(Saved entries)
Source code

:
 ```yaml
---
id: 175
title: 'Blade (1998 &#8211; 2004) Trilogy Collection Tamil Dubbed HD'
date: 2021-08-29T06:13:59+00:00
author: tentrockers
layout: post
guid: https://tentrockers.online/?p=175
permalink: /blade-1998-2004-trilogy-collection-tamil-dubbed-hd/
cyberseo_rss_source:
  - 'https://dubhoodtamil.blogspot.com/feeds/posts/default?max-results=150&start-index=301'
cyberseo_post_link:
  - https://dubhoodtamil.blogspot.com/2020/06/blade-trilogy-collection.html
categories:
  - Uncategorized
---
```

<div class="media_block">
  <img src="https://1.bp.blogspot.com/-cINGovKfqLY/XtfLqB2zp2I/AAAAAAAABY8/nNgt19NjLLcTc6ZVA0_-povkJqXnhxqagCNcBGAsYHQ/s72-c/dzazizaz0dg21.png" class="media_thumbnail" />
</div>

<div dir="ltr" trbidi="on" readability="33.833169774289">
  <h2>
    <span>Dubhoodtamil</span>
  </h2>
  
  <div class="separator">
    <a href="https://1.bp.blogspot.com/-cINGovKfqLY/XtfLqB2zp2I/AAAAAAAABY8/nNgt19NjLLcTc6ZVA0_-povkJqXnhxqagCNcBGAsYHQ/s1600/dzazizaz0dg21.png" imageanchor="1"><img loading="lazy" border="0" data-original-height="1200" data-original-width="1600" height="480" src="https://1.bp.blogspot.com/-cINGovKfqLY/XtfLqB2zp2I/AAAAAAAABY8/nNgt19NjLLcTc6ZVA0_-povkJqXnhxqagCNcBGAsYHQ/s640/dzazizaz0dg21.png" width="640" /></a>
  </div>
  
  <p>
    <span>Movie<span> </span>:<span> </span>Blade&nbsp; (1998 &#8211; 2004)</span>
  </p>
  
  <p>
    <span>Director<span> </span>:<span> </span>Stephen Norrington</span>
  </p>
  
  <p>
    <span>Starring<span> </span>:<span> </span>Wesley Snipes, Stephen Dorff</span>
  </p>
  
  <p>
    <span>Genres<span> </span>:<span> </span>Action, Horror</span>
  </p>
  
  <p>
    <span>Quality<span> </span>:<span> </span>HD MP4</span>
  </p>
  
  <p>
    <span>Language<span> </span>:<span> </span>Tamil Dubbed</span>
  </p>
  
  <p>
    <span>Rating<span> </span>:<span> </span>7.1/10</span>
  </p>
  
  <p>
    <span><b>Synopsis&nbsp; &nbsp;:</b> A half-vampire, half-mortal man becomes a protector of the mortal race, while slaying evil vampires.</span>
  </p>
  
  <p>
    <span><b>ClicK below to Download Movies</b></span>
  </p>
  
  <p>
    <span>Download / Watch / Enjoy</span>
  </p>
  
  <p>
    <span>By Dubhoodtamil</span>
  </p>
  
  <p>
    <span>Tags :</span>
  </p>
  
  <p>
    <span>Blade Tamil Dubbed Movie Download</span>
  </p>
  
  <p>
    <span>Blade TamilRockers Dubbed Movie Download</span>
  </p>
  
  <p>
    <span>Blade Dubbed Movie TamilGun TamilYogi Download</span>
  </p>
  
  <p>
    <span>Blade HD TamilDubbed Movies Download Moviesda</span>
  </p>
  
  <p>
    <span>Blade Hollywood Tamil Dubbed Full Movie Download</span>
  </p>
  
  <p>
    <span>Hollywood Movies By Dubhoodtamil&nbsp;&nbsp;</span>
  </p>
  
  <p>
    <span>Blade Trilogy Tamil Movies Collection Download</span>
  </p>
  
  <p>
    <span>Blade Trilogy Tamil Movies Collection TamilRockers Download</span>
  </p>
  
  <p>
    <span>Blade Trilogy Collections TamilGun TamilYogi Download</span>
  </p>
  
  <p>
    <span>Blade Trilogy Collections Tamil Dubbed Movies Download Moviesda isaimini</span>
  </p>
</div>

_ACTIVITY:_
Among the lines of the records, copy out each one that contains the word "Collections".

_EXERCISE ANSWER:_
    <span>Blade Trilogy Collections TamilGun TamilYogi Download</span>
    <span>Blade Trilogy Collections Tamil Dubbed Movies Download Moviesda isaimini</span>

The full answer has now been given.